Assigned task:
The lines from the first line of the entries through the line containing "create a square" are to be repeated exactly, with both of those lines included.

Exercise material:
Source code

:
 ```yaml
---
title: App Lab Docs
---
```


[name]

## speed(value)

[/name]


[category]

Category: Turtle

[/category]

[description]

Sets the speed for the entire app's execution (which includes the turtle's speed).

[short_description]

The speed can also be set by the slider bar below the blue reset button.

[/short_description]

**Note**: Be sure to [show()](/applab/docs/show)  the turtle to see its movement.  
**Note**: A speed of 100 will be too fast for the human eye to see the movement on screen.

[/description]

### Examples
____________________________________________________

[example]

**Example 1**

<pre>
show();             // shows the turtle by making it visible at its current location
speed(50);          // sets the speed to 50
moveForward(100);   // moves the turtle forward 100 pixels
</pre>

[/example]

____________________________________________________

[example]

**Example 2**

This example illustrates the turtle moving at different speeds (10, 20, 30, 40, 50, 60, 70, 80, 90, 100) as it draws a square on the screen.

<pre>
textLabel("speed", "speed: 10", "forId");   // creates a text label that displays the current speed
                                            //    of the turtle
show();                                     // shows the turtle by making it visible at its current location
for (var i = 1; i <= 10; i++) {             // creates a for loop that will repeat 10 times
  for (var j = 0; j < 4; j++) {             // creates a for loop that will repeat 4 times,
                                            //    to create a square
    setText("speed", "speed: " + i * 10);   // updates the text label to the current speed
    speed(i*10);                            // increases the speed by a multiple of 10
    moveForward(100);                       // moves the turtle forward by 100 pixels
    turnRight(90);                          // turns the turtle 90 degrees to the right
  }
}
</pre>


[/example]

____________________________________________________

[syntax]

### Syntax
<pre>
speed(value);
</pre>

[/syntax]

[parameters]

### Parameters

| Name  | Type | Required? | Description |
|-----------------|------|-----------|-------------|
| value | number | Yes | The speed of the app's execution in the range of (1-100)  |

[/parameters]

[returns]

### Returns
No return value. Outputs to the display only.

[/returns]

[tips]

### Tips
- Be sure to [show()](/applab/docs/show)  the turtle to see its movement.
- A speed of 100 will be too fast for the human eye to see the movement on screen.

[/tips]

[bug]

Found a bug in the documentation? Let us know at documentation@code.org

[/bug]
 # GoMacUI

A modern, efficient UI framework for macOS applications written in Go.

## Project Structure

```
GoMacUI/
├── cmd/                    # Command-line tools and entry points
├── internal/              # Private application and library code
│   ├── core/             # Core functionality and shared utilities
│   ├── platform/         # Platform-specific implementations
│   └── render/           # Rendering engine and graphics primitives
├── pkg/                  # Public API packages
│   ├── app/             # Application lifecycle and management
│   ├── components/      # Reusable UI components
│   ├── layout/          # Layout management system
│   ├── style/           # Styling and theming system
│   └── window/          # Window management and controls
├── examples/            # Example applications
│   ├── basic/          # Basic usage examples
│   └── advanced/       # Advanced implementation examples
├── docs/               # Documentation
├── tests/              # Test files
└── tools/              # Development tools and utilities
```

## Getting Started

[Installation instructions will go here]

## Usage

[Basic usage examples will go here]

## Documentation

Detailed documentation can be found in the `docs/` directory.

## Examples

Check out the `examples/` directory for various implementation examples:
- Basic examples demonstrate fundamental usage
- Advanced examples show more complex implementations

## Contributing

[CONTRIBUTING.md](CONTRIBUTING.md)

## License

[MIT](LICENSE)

Completed task:
Source code

:
 ```yaml
---
title: App Lab Docs
---
```


[name]

## speed(value)

[/name]


[category]

Category: Turtle

[/category]

[description]

Sets the speed for the entire app's execution (which includes the turtle's speed).

[short_description]

The speed can also be set by the slider bar below the blue reset button.

[/short_description]

**Note**: Be sure to [show()](/applab/docs/show)  the turtle to see its movement.  
**Note**: A speed of 100 will be too fast for the human eye to see the movement on screen.

[/description]

### Examples
____________________________________________________

[example]

**Example 1**

<pre>
show();             // shows the turtle by making it visible at its current location
speed(50);          // sets the speed to 50
moveForward(100);   // moves the turtle forward 100 pixels
</pre>

[/example]

____________________________________________________

[example]

**Example 2**

This example illustrates the turtle moving at different speeds (10, 20, 30, 40, 50, 60, 70, 80, 90, 100) as it draws a square on the screen.

<pre>
textLabel("speed", "speed: 10", "forId");   // creates a text label that displays the current speed
                                            //    of the turtle
show();                                     // shows the turtle by making it visible at its current location
for (var i = 1; i <= 10; i++) {             // creates a for loop that will repeat 10 times
  for (var j = 0; j < 4; j++) {             // creates a for loop that will repeat 4 times,
                                            //    to create a square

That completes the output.